Plain-text document sources
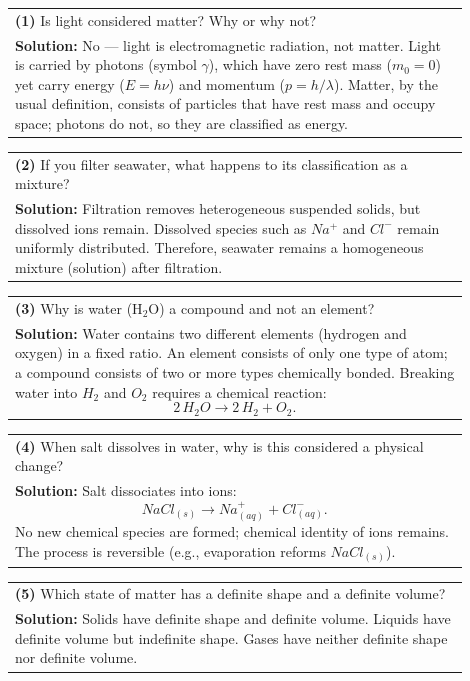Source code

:\documentclass{article}
\begin{document}
\begin{tabular}{|p{0.9\linewidth}|}
\hline
\textbf{(1)} Is light considered matter? Why or why not? \\ 
\textbf{Solution:} No — light is electromagnetic radiation, not matter. Light is carried by photons (symbol $\gamma$), which have zero rest mass ($m_0 = 0$) yet carry energy ($E = h\nu$) and momentum ($p = h/\lambda$). Matter, by the usual definition, consists of particles that have rest mass and occupy space; photons do not, so they are classified as energy. \\ \hline
\end{tabular}
\newpage
\begin{tabular}{|p{0.9\linewidth}|}
\hline
\textbf{(2)} If you filter seawater, what happens to its classification as a mixture? \\ 
\textbf{Solution:} Filtration removes heterogeneous suspended solids, but dissolved ions remain. Dissolved species such as $Na^+$ and $Cl^-$ remain uniformly distributed. Therefore, seawater remains a homogeneous mixture (solution) after filtration. \\ \hline
\end{tabular}
\newpage
\begin{tabular}{|p{0.9\linewidth}|}
\hline
\textbf{(3)} Why is water (H$_2$O) a compound and not an element? \\ 
\textbf{Solution:} Water contains two different elements (hydrogen and oxygen) in a fixed ratio. An element consists of only one type of atom; a compound consists of two or more types chemically bonded. Breaking water into $H_2$ and $O_2$ requires a chemical reaction: $$2\,H_2O \rightarrow 2\,H_2 + O_2.$$ \\ \hline
\end{tabular}
\newpage
\begin{tabular}{|p{0.9\linewidth}|}
\hline
\textbf{(4)} When salt dissolves in water, why is this considered a physical change? \\
\textbf{Solution:} Salt dissociates into ions: $$NaCl_{(s)} \rightarrow Na^+_{(aq)} + Cl^-_{(aq)}.$$ No new chemical species are formed; chemical identity of ions remains. The process is reversible (e.g., evaporation reforms $NaCl_{(s)}$). \\ \hline
\end{tabular}
\newpage
\begin{tabular}{|p{0.9\linewidth}|}
\hline
\textbf{(5)} Which state of matter has a definite shape and a definite volume? \\
\textbf{Solution:} Solids have definite shape and definite volume. Liquids have definite volume but indefinite shape. Gases have neither definite shape nor definite volume. \\ \hline
\end{tabular}
\end{document}
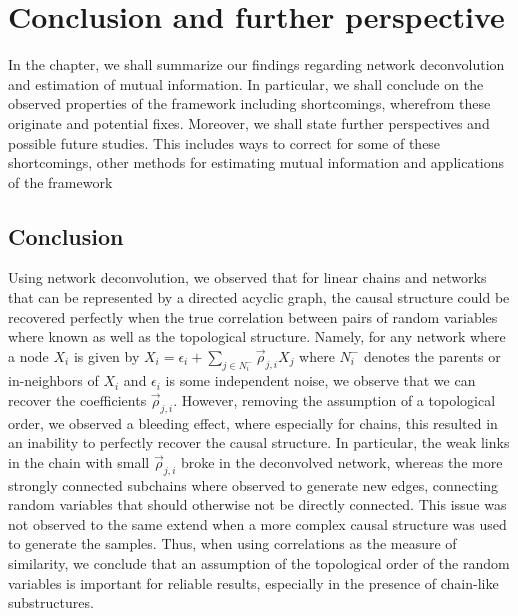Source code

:\documentclass[../Thesis.tex]{subfiles}
\begin{document}
\chapter{Conclusion and further perspective}\label{chap:conclusion}
In the chapter, we shall summarize our findings regarding network deconvolution and estimation of mutual information. In particular, we shall conclude on the observed properties of the framework including shortcomings, wherefrom these originate and potential fixes. Moreover, we shall state further perspectives and possible future studies. This includes ways to correct for some of these shortcomings, other methods for estimating mutual information and applications of the framework

\section{Conclusion}
Using network deconvolution, we observed that for linear chains and networks that can be represented by a directed acyclic graph, the causal structure could be recovered perfectly when the true correlation between pairs of random variables where known as well as the topological structure. Namely, for any network where a node $X_i$ is given by $X_i = \epsilon_i + \sum_{j\in N_i^-} \vec{\rho}_{j,i}X_j$ where $N_i^-$ denotes the parents or in-neighbors of $X_i$ and $\epsilon_i$ is some independent noise, we observe that we can recover the coefficients $\vec{\rho}_{j,i}$. However, removing the assumption of a topological order, we observed a bleeding effect, where especially for chains, this resulted in an inability to perfectly recover the causal structure. In particular, the weak links in the chain with small $\vec{\rho}_{j,i}$ broke in the deconvolved network, whereas the more strongly connected subchains where observed to generate new edges, connecting random variables that should otherwise not be directly connected. This issue was not observed to the same extend when a more complex causal structure was used to generate the samples. Thus, when using correlations as the measure of similarity, we conclude that an assumption of the topological order of the random variables is important for reliable results, especially in the presence of chain-like substructures.
\end{document}
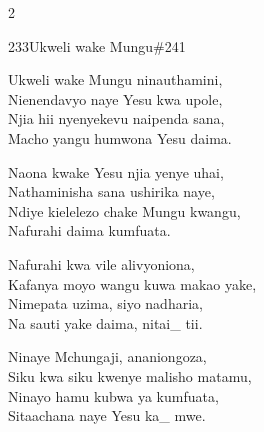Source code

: \begin{multicols}{2}
\begin{hymn}{233}{Ukweli wake Mungu}{\#241}
\begin{stanza}
Ukweli wake Mungu ninauthamini,\\
Nienendavyo naye Yesu kwa upole,\\
Njia hii nyenyekevu naipenda sana,\\
Macho yangu humwona Yesu daima.
\end{stanza}
\begin{stanza}
Naona kwake Yesu njia yenye uhai,\\
Nathaminisha sana ushirika naye,\\
Ndiye kielelezo chake Mungu kwangu,\\
Nafurahi daima kumfuata.
\end{stanza}
\begin{stanza}
Nafurahi kwa vile alivyoniona,\\
Kafanya moyo wangu kuwa makao yake,\\
Nimepata uzima, siyo nadharia,\\
Na sauti yake daima, nitai\_ tii.
\end{stanza}
\begin{stanza}
Ninaye Mchungaji, ananiongoza,\\
Siku kwa siku kwenye malisho matamu,\\
Ninayo hamu kubwa ya kumfuata,\\
Sitaachana naye Yesu ka\_ mwe.
\end{stanza}
\end{hymn}


\end{multicols}

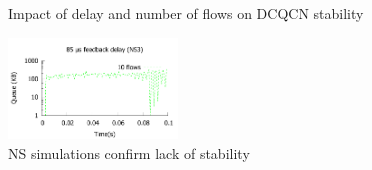 \begin{figure}
\caption{Impact of delay and number of flows on DCQCN stability}
\label{fig:dcqcn_unstable}
\end{figure}

\begin{figure}
\center
\includegraphics[width=0.4\textwidth]{figures/stable_queue_85_ns.pdf}
\caption{NS simulations confirm lack of stability}
\label{fig:dcqcn_unstable_ns}
\end{figure}

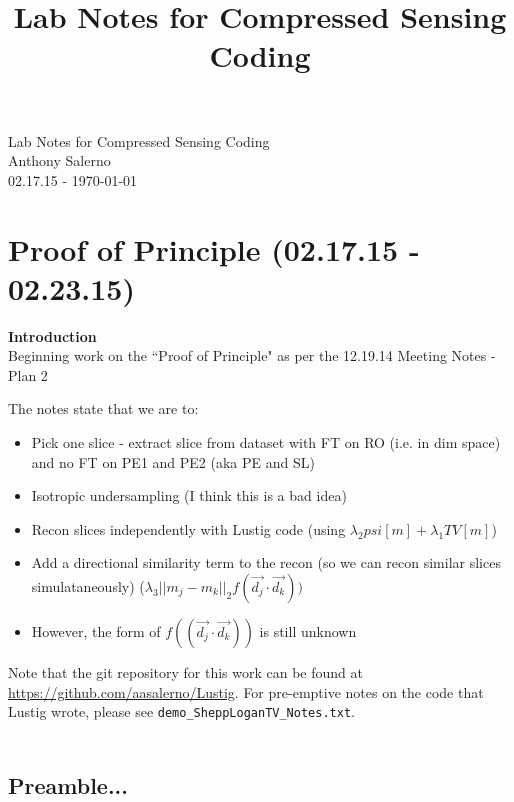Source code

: \documentclass[11 pt]{article}
\title{Lab Notes for Compressed Sensing Coding}
\newcommand{\bo}{\noindent\textbf}
\let\oldsection\section
\renewcommand\section{\clearpage\newpage\oldsection}
\begin{document}
\vfill

  \begin{titlepage}
    \vspace*{\fill}
    \begin{center}
      {\huge {Lab Notes for Compressed Sensing Coding}}\\[0.5cm]
      {\large {Anthony Salerno}}\\[0.4cm]
      02.17.15 - \today
    \end{center}
    \vspace*{\fill}
  \end{titlepage}

\clearpage
\newpage

\tableofcontents

\newpage

\section{Proof of Principle (02.17.15 - 02.23.15)}

\bo{Introduction}\\
Beginning work on the ``Proof of Principle" as per the 12.19.14 Meeting Notes - Plan 2

The notes state that we are to:
\begin{itemize}
  \item Pick one slice - extract slice from dataset with FT on RO (i.e. in dim space) and no FT on PE1 and PE2 (aka PE and SL)
  \item Isotropic undersampling (I think this is a bad idea)
  \item Recon slices independently with Lustig code (using $\lambda_2 psi[m] + \lambda_1 TV[m]$)
  \item Add a directional similarity term to the recon (so we can recon similar slices simulataneously) ($\lambda_3 ||m_j - m_k||_2 f(\vec{d_j} \cdot \vec{d_k}))$
  \item However, the form of $f((\vec{d_j}\cdot \vec{d_k}))$ is still unknown
\end{itemize}

\noindent Note that the git repository for this work can be found at \url{https://github.com/aasalerno/Lustig}. For pre-emptive notes on the code that Lustig wrote, please see \verb!demo_SheppLoganTV_Notes.txt!. \\ \\

\subsection{Preamble...}
\end{document}
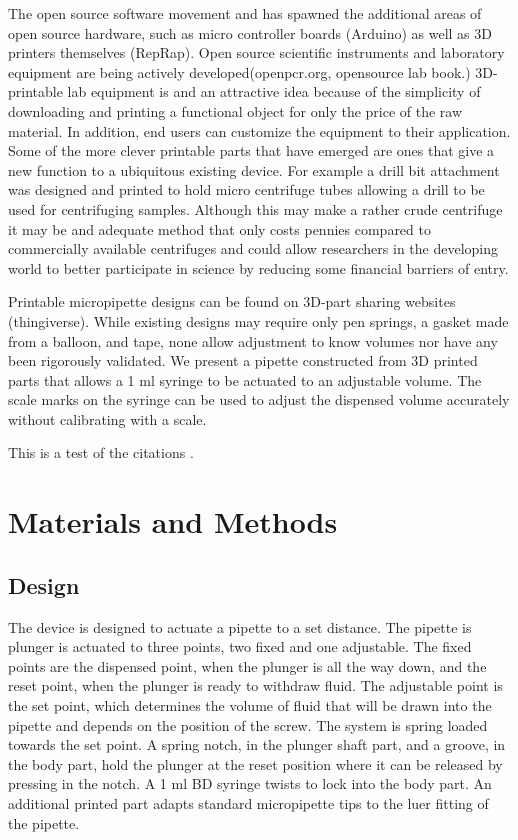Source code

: The open source software movement and has spawned the additional areas of open source hardware, such as micro controller boards (Arduino) as well as 3D printers themselves (RepRap).
Open source scientific instruments and laboratory equipment are being actively developed(openpcr.org, opensource lab book.)
3D-printable lab equipment is and an attractive idea because of the simplicity of downloading and printing a functional object for only the price of the raw material. 
In addition, end users can customize the equipment to their application. 
Some of the more clever printable parts that have emerged are ones that give a new function to a ubiquitous existing device.
For example a drill bit attachment was designed and printed to hold micro centrifuge tubes allowing a drill to be used for centrifuging samples. 
Although this may make a rather crude centrifuge it may be and adequate method that only costs pennies compared to commercially available centrifuges and could allow researchers in the developing world to better participate in science by reducing some financial barriers of entry.

Printable micropipette designs can be found on 3D-part sharing websites (thingiverse).
While existing designs may require only pen springs, a gasket made from a balloon, and tape, none allow adjustment to know volumes nor have any been rigorously validated.
We present a pipette constructed from 3D printed parts that allows a 1 ml syringe to be actuated to an adjustable volume.
The scale marks on the syringe can be used to adjust the dispensed volume accurately without calibrating with a scale.



This is a test of the citations \cite{oppegard2010}.


\section*{Materials and Methods}
\subsection*{Design}
The device is designed to actuate a pipette to a set distance.
The pipette is plunger is actuated to three points, two fixed and one adjustable.
The fixed points are the dispensed point, when the plunger is all the way down, and the reset point, when the plunger is ready to withdraw fluid.
The adjustable point is the set point, which determines the volume of fluid that will be drawn into the pipette and depends on the position of the screw.
The system is spring loaded towards the set point.
A spring notch, in the plunger shaft part, and a groove, in the body part, hold the plunger at the reset position where it can be released by pressing in the notch.
A 1 ml BD syringe twists to lock into the body part.
An additional printed part adapts standard micropipette tips to the luer fitting of the pipette.


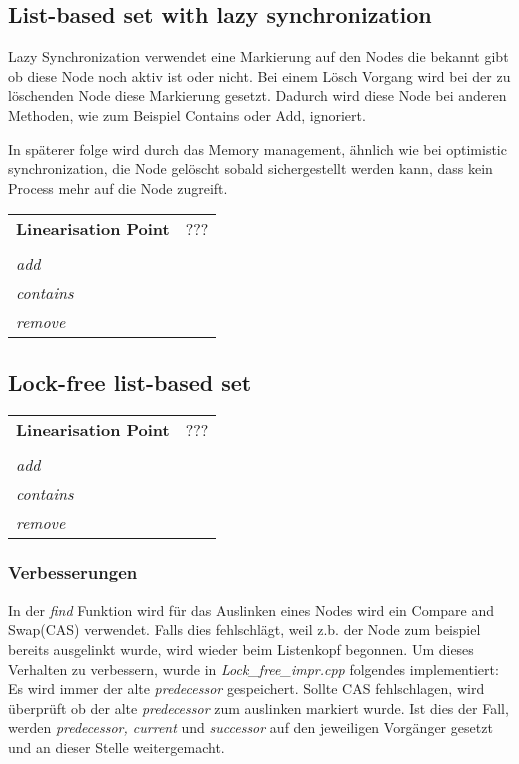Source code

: \subsection{List-based set with lazy synchronization}

Lazy Synchronization verwendet eine Markierung auf den Nodes die bekannt gibt ob diese Node noch aktiv ist oder nicht. Bei einem Lösch Vorgang wird bei der zu löschenden Node diese Markierung gesetzt. Dadurch wird diese Node bei anderen Methoden, wie zum Beispiel Contains oder Add, ignoriert. 

In späterer folge wird durch das Memory management, ähnlich wie bei optimistic synchronization, die Node gelöscht sobald sichergestellt werden kann, dass kein Process mehr auf die Node zugreift.

\begin{table}[H]
    \begin{tabularx}{\textwidth}{lX}
        \textbf{Linearisation Point} & ???\\
        \\
        \textit{add} & \\
        \textit{contains} & \\
        \textit{remove} & \\
    \end{tabularx}
\end{table}

\subsection{Lock-free list-based set}

\begin{table}[H]
    \begin{tabularx}{\textwidth}{lX}
        \textbf{Linearisation Point} & ???\\
        \\
        \textit{add} & \\
        \textit{contains} & \\
        \textit{remove} & \\
    \end{tabularx}
\end{table}

\subsubsection{Verbesserungen}
\label{subsec:impr}
In der \textit{find} Funktion wird für das Auslinken eines Nodes wird ein Compare and Swap(CAS) verwendet. Falls dies fehlschlägt, 
weil z.b. der Node zum beispiel bereits ausgelinkt wurde,
wird wieder beim Listenkopf begonnen. Um dieses Verhalten zu verbessern, wurde in \textit{Lock\_free\_impr.cpp} folgendes implementiert:\\
Es wird immer der alte \textit{predecessor} gespeichert. Sollte CAS fehlschlagen, wird überprüft ob der alte \textit{predecessor}
zum auslinken markiert wurde. Ist dies der Fall, werden \textit{predecessor, current} und \textit{successor} auf den jeweiligen Vorgänger
gesetzt und an dieser Stelle weitergemacht.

WHAT YOU NEED TO DO:
Check each line in the records above for the word "found". Return those that have it.

TASK OUTPUT:
\noindent Note that the git repository for this work can be found at \url{https://github.com/aasalerno/Lustig}. For pre-emptive notes on the code that Lustig wrote, please see \verb!demo_SheppLoganTV_Notes.txt!. \\ \\
Printable micropipette designs can be found on 3D-part sharing websites (thingiverse).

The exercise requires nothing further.